» Data for this task:
>>
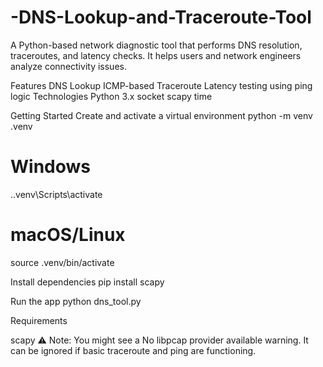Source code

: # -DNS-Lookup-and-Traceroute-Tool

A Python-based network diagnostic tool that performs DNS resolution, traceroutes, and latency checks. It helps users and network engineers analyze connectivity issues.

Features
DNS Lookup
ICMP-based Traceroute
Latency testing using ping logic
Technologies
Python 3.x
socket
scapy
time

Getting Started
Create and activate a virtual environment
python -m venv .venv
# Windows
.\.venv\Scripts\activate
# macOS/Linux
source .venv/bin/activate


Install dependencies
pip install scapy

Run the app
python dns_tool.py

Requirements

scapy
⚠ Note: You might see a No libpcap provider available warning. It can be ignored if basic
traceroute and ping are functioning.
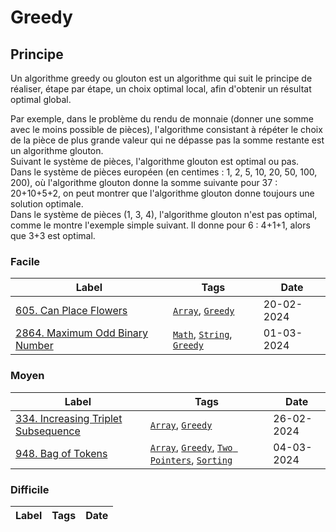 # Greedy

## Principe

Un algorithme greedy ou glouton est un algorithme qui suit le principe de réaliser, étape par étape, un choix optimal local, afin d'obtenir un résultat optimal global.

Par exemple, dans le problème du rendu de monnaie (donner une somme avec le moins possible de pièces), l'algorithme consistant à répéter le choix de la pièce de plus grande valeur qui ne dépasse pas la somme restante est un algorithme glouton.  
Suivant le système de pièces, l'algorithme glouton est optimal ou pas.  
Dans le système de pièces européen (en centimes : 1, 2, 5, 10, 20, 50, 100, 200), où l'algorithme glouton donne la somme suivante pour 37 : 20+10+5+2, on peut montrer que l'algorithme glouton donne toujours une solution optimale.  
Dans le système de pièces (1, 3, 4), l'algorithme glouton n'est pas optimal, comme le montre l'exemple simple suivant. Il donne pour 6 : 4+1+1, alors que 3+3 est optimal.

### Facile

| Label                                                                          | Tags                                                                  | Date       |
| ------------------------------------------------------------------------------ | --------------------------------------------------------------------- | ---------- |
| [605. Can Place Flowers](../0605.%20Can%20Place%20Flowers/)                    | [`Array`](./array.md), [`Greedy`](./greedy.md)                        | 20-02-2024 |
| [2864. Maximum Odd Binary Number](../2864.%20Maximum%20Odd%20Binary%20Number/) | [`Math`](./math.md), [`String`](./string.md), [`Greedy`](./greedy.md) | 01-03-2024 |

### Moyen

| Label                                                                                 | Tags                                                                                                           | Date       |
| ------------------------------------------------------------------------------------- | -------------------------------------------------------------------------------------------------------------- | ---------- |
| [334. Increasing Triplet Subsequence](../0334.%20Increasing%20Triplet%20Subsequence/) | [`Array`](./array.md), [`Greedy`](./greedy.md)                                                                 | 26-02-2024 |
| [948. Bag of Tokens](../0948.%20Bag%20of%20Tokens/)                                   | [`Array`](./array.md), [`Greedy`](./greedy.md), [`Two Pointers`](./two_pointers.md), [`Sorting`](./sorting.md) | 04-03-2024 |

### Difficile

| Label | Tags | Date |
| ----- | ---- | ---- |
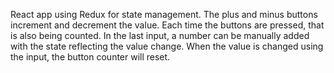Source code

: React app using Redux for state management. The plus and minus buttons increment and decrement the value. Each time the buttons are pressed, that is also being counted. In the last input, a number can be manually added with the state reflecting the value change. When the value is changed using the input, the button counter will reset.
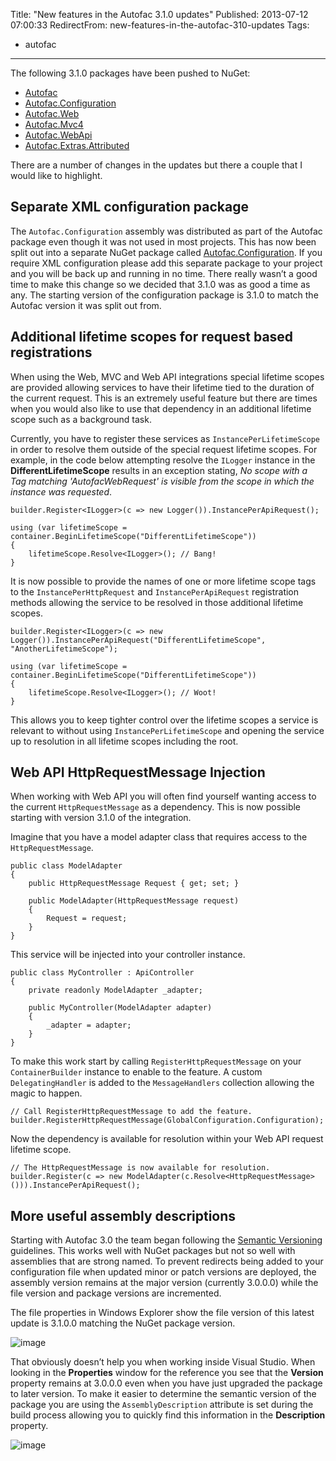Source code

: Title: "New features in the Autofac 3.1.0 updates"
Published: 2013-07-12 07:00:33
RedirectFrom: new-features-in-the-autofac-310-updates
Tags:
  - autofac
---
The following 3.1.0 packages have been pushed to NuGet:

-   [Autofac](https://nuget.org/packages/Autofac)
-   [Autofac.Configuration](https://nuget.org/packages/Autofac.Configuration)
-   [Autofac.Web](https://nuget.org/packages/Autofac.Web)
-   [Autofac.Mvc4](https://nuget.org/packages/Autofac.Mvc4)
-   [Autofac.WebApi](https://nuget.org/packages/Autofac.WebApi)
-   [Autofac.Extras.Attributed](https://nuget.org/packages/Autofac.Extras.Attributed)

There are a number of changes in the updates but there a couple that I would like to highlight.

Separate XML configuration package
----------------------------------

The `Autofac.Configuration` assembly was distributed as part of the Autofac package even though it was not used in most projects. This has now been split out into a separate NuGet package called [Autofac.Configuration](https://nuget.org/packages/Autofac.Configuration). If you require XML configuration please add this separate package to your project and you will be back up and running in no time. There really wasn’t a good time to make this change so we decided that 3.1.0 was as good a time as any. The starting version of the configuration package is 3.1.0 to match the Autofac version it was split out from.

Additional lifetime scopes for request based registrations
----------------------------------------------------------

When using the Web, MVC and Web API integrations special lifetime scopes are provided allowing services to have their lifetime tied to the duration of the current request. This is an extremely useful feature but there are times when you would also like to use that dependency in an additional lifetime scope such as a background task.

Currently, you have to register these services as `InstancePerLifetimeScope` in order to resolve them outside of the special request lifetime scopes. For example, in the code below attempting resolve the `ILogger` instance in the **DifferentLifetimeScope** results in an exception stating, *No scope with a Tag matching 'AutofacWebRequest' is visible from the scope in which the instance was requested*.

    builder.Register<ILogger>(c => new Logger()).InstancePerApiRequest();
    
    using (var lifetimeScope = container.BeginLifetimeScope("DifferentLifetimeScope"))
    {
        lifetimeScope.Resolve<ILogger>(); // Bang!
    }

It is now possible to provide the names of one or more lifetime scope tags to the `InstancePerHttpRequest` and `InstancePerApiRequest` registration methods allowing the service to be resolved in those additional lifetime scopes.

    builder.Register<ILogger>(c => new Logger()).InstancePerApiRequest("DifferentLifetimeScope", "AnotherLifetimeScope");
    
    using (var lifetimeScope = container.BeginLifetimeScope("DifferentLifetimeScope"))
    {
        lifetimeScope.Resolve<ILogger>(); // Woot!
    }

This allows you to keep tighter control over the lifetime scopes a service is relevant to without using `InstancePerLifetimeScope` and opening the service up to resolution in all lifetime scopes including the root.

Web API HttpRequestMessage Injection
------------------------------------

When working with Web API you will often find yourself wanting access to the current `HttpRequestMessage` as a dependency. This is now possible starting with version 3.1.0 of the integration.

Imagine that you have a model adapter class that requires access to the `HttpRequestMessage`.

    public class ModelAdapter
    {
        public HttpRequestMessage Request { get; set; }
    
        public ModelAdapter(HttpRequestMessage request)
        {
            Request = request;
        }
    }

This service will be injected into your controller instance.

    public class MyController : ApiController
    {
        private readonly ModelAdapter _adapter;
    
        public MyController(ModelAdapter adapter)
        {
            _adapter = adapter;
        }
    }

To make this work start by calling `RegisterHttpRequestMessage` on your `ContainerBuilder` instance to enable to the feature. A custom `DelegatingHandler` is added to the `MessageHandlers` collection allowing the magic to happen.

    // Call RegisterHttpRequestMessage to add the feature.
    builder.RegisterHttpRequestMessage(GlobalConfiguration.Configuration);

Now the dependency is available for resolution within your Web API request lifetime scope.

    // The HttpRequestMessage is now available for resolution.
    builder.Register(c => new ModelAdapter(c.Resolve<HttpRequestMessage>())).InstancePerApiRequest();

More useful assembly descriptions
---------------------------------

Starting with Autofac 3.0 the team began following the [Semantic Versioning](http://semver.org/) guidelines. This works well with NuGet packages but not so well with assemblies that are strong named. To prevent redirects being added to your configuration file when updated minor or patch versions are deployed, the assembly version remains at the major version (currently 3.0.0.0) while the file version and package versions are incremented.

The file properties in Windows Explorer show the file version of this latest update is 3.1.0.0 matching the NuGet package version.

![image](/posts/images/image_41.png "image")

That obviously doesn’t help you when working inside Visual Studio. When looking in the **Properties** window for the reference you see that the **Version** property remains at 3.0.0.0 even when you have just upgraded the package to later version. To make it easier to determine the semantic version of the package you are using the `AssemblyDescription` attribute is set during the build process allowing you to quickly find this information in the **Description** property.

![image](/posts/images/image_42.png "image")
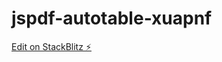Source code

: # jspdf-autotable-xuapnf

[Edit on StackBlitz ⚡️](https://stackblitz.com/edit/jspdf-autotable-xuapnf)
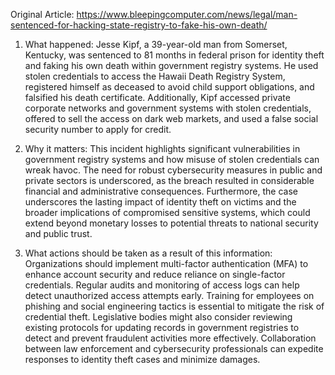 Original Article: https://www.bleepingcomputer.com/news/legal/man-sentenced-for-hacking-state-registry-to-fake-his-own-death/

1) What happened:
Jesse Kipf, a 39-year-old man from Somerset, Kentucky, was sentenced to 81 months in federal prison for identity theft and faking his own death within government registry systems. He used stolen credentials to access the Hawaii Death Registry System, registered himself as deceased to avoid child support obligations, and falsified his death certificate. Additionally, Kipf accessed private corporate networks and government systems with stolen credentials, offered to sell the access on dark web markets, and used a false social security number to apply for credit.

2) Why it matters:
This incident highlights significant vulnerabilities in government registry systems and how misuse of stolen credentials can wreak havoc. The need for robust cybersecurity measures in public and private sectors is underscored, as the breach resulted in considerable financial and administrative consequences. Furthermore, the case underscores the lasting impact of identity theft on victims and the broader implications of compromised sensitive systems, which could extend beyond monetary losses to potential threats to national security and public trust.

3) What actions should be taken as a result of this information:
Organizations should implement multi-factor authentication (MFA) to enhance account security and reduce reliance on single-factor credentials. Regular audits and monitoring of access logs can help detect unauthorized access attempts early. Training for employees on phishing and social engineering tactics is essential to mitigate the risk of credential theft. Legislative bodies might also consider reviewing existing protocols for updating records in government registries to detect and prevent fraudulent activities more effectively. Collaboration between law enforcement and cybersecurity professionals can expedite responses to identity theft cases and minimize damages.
<<
» Instructions for the task: Return, word for word, the lines of the data above from the line with "public class MyController : ApiController" through the line with "More useful assembly descriptions", inclusive.

» Exercise solution:
    public class MyController : ApiController
    {
        private readonly ModelAdapter _adapter;
    
        public MyController(ModelAdapter adapter)
        {
            _adapter = adapter;
        }
    }

To make this work start by calling `RegisterHttpRequestMessage` on your `ContainerBuilder` instance to enable to the feature. A custom `DelegatingHandler` is added to the `MessageHandlers` collection allowing the magic to happen.

    // Call RegisterHttpRequestMessage to add the feature.
    builder.RegisterHttpRequestMessage(GlobalConfiguration.Configuration);

Now the dependency is available for resolution within your Web API request lifetime scope.

    // The HttpRequestMessage is now available for resolution.
    builder.Register(c => new ModelAdapter(c.Resolve<HttpRequestMessage>())).InstancePerApiRequest();

More useful assembly descriptions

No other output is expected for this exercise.